Within this patchwork paradigm of reform, where the law varies from jurisdiction to jurisdiction, the intersection of drug policy and immigration is often ignored—although it presents a complicated and, as many immigration advocates argue, unjust situation.

Currently, a U.S. citizen of any state may legally purchase, possess, and consume marijuana in a legal state like Colorado and California, but an immigrant of ANY status is forbidden from doing so. Since immigration law is under the purview of the federal government, and marijuana is still illegal under federal drug laws, combined, both factors prevent anyone who is not a U.S. citizen from enjoying the liberalization of state and local drug laws, including any employment or investment opportunities that are available in the marijuana industry.

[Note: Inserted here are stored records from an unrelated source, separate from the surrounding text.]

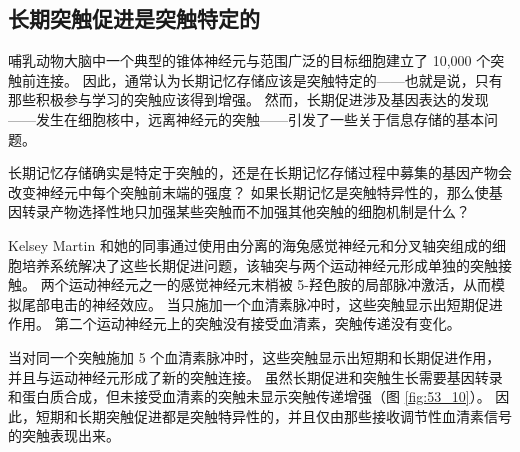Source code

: \subsection{长期突触促进是突触特定的}

哺乳动物大脑中一个典型的锥体神经元与范围广泛的目标细胞建立了 10,000 个突触前连接。
因此，通常认为长期记忆存储应该是突触特定的——也就是说，只有那些积极参与学习的突触应该得到增强。
然而，长期促进涉及基因表达的发现——发生在细胞核中，远离神经元的突触——引发了一些关于信息存储的基本问题。


长期记忆存储确实是特定于突触的，还是在长期记忆存储过程中募集的基因产物会改变神经元中每个突触前末端的强度？
如果长期记忆是突触特异性的，那么使基因转录产物选择性地只加强某些突触而不加强其他突触的细胞机制是什么？


Kelsey Martin 和她的同事通过使用由分离的海兔感觉神经元和分叉轴突组成的细胞培养系统解决了这些长期促进问题，该轴突与两个运动神经元形成单独的突触接触。
两个运动神经元之一的感觉神经元末梢被 5-羟色胺的局部脉冲激活，从而模拟尾部电击的神经效应。
当只施加一个血清素脉冲时，这些突触显示出短期促进作用。
第二个运动神经元上的突触没有接受血清素，突触传递没有变化。


当对同一个突触施加 5 个血清素脉冲时，这些突触显示出短期和长期促进作用，并且与运动神经元形成了新的突触连接。
虽然长期促进和突触生长需要基因转录和蛋白质合成，但未接受血清素的突触未显示突触传递增强（图 \ref{fig:53_10}）。
因此，短期和长期突触促进都是突触特异性的，并且仅由那些接收调节性血清素信号的突触表现出来。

Although local and state police in marijuana-legal states cannot charge immigrants, with repealed marijuana criminal statutes, any record or evidence of marijuana possession or use by an immigrant may create a sufficient basis to begin deportation proceedings, and may also include a five- to ten-year ban from returning to the United States. These laws, as always, disproportionately affect Black and brown people and other people of color, especially Latinx immigrants.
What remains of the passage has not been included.